PROVIDED DATA:
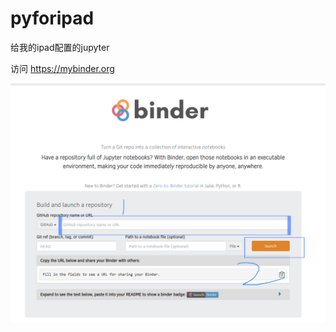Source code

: # pyforipad
给我的ipad配置的jupyter

访问 https://mybinder.org


<img src="https://github.com/Anthonyrr98/py4ipad/blob/main/images/1.png" width="600">
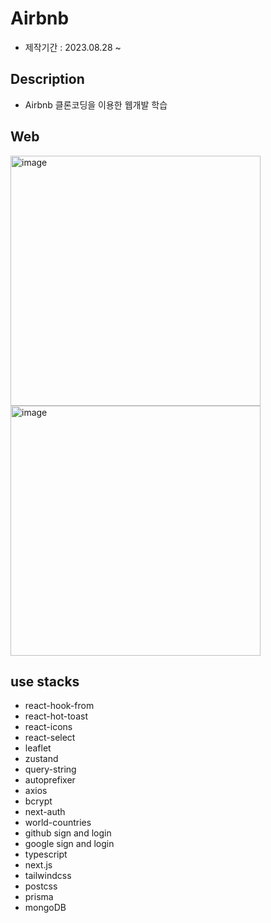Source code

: # Airbnb
- 제작기간 : 2023.08.28 ~

## Description
- Airbnb 클론코딩을 이용한 웹개발 학습

## Web
<img width="400" alt="image" src="https://github.com/Jaek1783/airbnb/assets/73649967/e7a16243-a1e7-421e-99d2-e0e32d2ffb9b">
<img width="400" alt="image" src="https://github.com/Jaek1783/airbnb/assets/73649967/e2f0b94e-9644-4b93-9055-efdccacbf3b8">


## use stacks
- react-hook-from
- react-hot-toast
- react-icons
- react-select
- leaflet
- zustand
- query-string
- autoprefixer
- axios
- bcrypt
- next-auth
- world-countries
- github sign and login
- google sign and login
- typescript
- next.js
- tailwindcss
- postcss
- prisma
- mongoDB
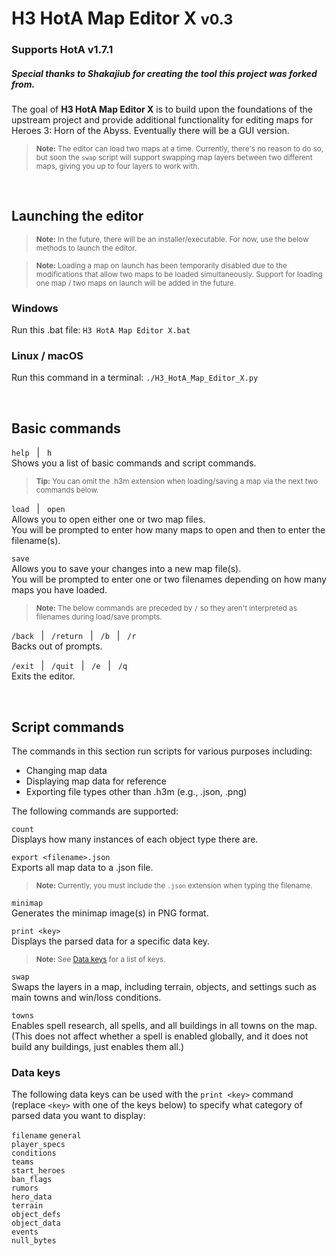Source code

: # **H3 HotA Map Editor X <small>v0.3</small>**
### **Supports HotA v1.7.1**

##### *Special thanks to Shakajiub for creating the tool this project was forked from.*

The goal of **H3 HotA Map Editor X** is to build upon the foundations of the upstream project and provide additional functionality for editing maps for Heroes 3: Horn of the Abyss. Eventually there will be a GUI version.

><small>**Note:** The editor can load two maps at a time. Currently, there's no reason to do so, but soon the `swap` script will support swapping map layers between two different maps, giving you up to four layers to work with.</small>

&nbsp;

## Launching the editor
><small>**Note:** In the future, there will be an installer/executable. For now, use the below methods to launch the editor.</small>

><small>**Note:** Loading a map on launch has been temporarily disabled  due to the modifications that allow two maps to be loaded simultaneously. Support for loading one map / two maps on launch will be added in the future.</small>  

### Windows
Run this .bat file: `H3 HotA Map Editor X.bat`

### **Linux / macOS**
Run this command in a terminal: `./H3_HotA_Map_Editor_X.py`

&nbsp;

## Basic commands

`help`&nbsp;&nbsp;&nbsp;|&nbsp;&nbsp;&nbsp;`h`  
Shows you a list of basic commands and script commands.

><small>**Tip:** You can omit the .h3m extension when loading/saving a map via the next two commands below.</small>

`load`&nbsp;&nbsp;&nbsp;|&nbsp;&nbsp;&nbsp;`open`  
Allows you to open either one or two map files.  
You will be prompted to enter how many maps to open and then to enter the filename(s).

`save`  
Allows you to save your changes into a new map file(s).  
You will be prompted to enter one or two filenames depending on how many maps you have loaded.

><small>**Note:** The below commands are preceded by `/` so they aren't interpreted as filenames during load/save prompts.</small>

`/back`&nbsp;&nbsp;&nbsp;|&nbsp;&nbsp;&nbsp;`/return`&nbsp;&nbsp;&nbsp;|&nbsp;&nbsp;&nbsp;`/b`&nbsp;&nbsp;&nbsp;|&nbsp;&nbsp;&nbsp;`/r`  
Backs out of prompts.

`/exit`&nbsp;&nbsp;&nbsp;|&nbsp;&nbsp;&nbsp;`/quit`&nbsp;&nbsp;&nbsp;|&nbsp;&nbsp;&nbsp;`/e`&nbsp;&nbsp;&nbsp;|&nbsp;&nbsp;&nbsp;`/q`  
Exits the editor.

&nbsp;

## Script commands

The commands in this section run scripts for various purposes including:
- Changing map data
- Displaying map data for reference
- Exporting file types other than .h3m (e.g., .json, .png)

The following commands are supported:

`count`  
Displays how many instances of each object type there are.

`export <filename>.json`  
Exports all map data to a .json file.  
> <small>**Note:** Currently, you must include the `.json` extension when typing the filename.</small>

`minimap`  
Generates the minimap image(s) in PNG format.

`print <key>`  
Displays the parsed data for a specific data key.  
> <small>**Note:** See [Data keys](#data-keys) for a list of keys.</small>

`swap`  
Swaps the layers in a map, including terrain, objects, and settings such as main towns and win/loss conditions.

`towns`  
Enables spell research, all spells, and all buildings in all towns on the map. (This does not affect whether a spell is enabled globally, and it does not build any buildings, just enables them all.)

### Data keys
The following data keys can be used with the `print <key>` command (replace `<key>` with one of the keys below) to specify what category of parsed data you want to display:

`filename`
`general`  
`player_specs`  
`conditions`  
`teams`  
`start_heroes`  
`ban_flags`  
`rumors`  
`hero_data`  
`terrain`  
`object_defs`  
`object_data`  
`events`  
`null_bytes`  
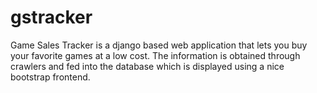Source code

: gstracker
=========
Game Sales Tracker is a django based web application that lets you buy your favorite games at a low cost.
The information is obtained through crawlers and fed into the database which is displayed using a nice bootstrap frontend. 
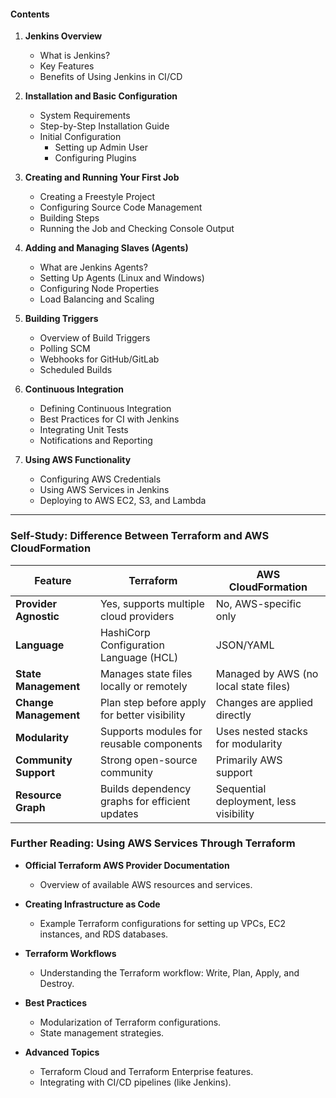 #### Contents

1. **Jenkins Overview**
   - What is Jenkins?
   - Key Features
   - Benefits of Using Jenkins in CI/CD

2. **Installation and Basic Configuration**
   - System Requirements
   - Step-by-Step Installation Guide
   - Initial Configuration
     - Setting up Admin User
     - Configuring Plugins

3. **Creating and Running Your First Job**
   - Creating a Freestyle Project
   - Configuring Source Code Management
   - Building Steps
   - Running the Job and Checking Console Output

4. **Adding and Managing Slaves (Agents)**
   - What are Jenkins Agents?
   - Setting Up Agents (Linux and Windows)
   - Configuring Node Properties
   - Load Balancing and Scaling

5. **Building Triggers**
   - Overview of Build Triggers
   - Polling SCM
   - Webhooks for GitHub/GitLab
   - Scheduled Builds

6. **Continuous Integration**
   - Defining Continuous Integration
   - Best Practices for CI with Jenkins
   - Integrating Unit Tests
   - Notifications and Reporting

7. **Using AWS Functionality**
   - Configuring AWS Credentials
   - Using AWS Services in Jenkins
   - Deploying to AWS EC2, S3, and Lambda

---

### Self-Study: Difference Between Terraform and AWS CloudFormation

| Feature                | Terraform                                        | AWS CloudFormation                             |
|------------------------|--------------------------------------------------|------------------------------------------------|
| **Provider Agnostic**  | Yes, supports multiple cloud providers           | No, AWS-specific only                          |
| **Language**           | HashiCorp Configuration Language (HCL)          | JSON/YAML                                      |
| **State Management**   | Manages state files locally or remotely          | Managed by AWS (no local state files)         |
| **Change Management**  | Plan step before apply for better visibility     | Changes are applied directly                   |
| **Modularity**         | Supports modules for reusable components         | Uses nested stacks for modularity              |
| **Community Support**  | Strong open-source community                     | Primarily AWS support                           |
| **Resource Graph**     | Builds dependency graphs for efficient updates   | Sequential deployment, less visibility         |

### Further Reading: Using AWS Services Through Terraform

- **Official Terraform AWS Provider Documentation**
  - Overview of available AWS resources and services.
  
- **Creating Infrastructure as Code**
  - Example Terraform configurations for setting up VPCs, EC2 instances, and RDS databases.

- **Terraform Workflows**
  - Understanding the Terraform workflow: Write, Plan, Apply, and Destroy.

- **Best Practices**
  - Modularization of Terraform configurations.
  - State management strategies.

- **Advanced Topics**
  - Terraform Cloud and Terraform Enterprise features.
  - Integrating with CI/CD pipelines (like Jenkins).
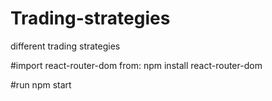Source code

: # Trading-strategies
different trading strategies 

#import react-router-dom from: npm install react-router-dom

#run npm start
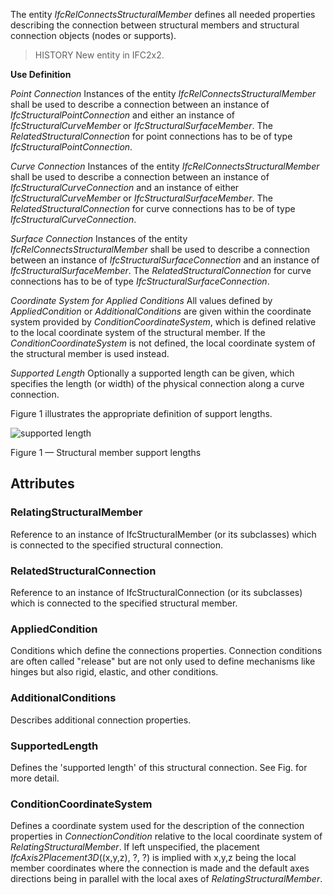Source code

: The entity _IfcRelConnectsStructuralMember_ defines all needed properties describing the connection between structural members and structural connection objects (nodes or supports).

<!-- end of short definition -->


> HISTORY New entity in IFC2x2.

**Use Definition**

_Point Connection_
Instances of the entity _IfcRelConnectsStructuralMember_ shall be used to describe a connection between an instance of _IfcStructuralPointConnection_ and either an instance of _IfcStructuralCurveMember_ or _IfcStructuralSurfaceMember_. The _RelatedStructuralConnection_ for point connections has to be of type _IfcStructuralPointConnection_.

_Curve Connection_
Instances of the entity _IfcRelConnectsStructuralMember_ shall be used to describe a connection between an instance of _IfcStructuralCurveConnection_ and an instance of either _IfcStructuralCurveMember_ or _IfcStructuralSurfaceMember_. The _RelatedStructuralConnection_ for curve connections has to be of type _IfcStructuralCurveConnection_.

_Surface Connection_
Instances of the entity _IfcRelConnectsStructuralMember_ shall be used to describe a connection between an instance of _IfcStructuralSurfaceConnection_ and an instance of _IfcStructuralSurfaceMember_. The _RelatedStructuralConnection_ for curve connections has to be of type _IfcStructuralSurfaceConnection_.

_Coordinate System for Applied Conditions_
All values defined by _AppliedCondition_ or _AdditionalConditions_ are given within the coordinate system provided by _ConditionCoordinateSystem_, which is defined relative to the local coordinate system of the structural member. If the _ConditionCoordinateSystem_ is not defined, the local coordinate system of the structural member is used instead.

_Supported Length_
Optionally a supported length can be given, which specifies the length (or width) of the physical connection along a curve connection.

Figure 1 illustrates the appropriate definition of support lengths.

![supported length](../../../../figures/ifcrelconnectsstructuralmember-fig1.gif)

Figure 1 — Structural member support lengths

## Attributes

### RelatingStructuralMember
Reference to an instance of IfcStructuralMember (or its subclasses) which is connected to the specified structural connection.

### RelatedStructuralConnection
Reference to an instance of IfcStructuralConnection (or its subclasses) which is connected to the specified structural member.

### AppliedCondition
Conditions which define the connections properties. Connection conditions are often called "release" but are not only used to define mechanisms like hinges but also rigid, elastic, and other conditions.

### AdditionalConditions
Describes additional connection properties.

### SupportedLength
Defines the 'supported length' of this structural connection. See Fig. for more detail.

### ConditionCoordinateSystem
Defines a coordinate system used for the description of the connection properties in _ConnectionCondition_ relative to the local coordinate system of _RelatingStructuralMember_. If left unspecified, the placement _IfcAxis2Placement3D_((x,y,z), ?, ?) is implied with x,y,z being the local member coordinates where the connection is made and the default axes directions being in parallel with the local axes of _RelatingStructuralMember_.
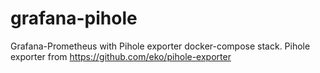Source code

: # grafana-pihole
Grafana-Prometheus with Pihole exporter docker-compose stack. Pihole exporter from https://github.com/eko/pihole-exporter


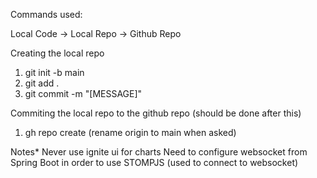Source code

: Commands used:

Local Code -> Local Repo -> Github Repo

Creating the local repo
1) git init -b main
2) git add .
3) git commit -m "[MESSAGE]"

   
Commiting the local repo to the github repo (should be done after this)
1) gh repo create (rename origin to main when asked)

Notes*
Never use ignite ui for charts
Need to configure websocket from Spring Boot in order to use STOMPJS (used to connect to websocket)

YOUR GOAL: Within the data above, determine the number of lines that contain the word "including"; write only that number.

RESULT: 2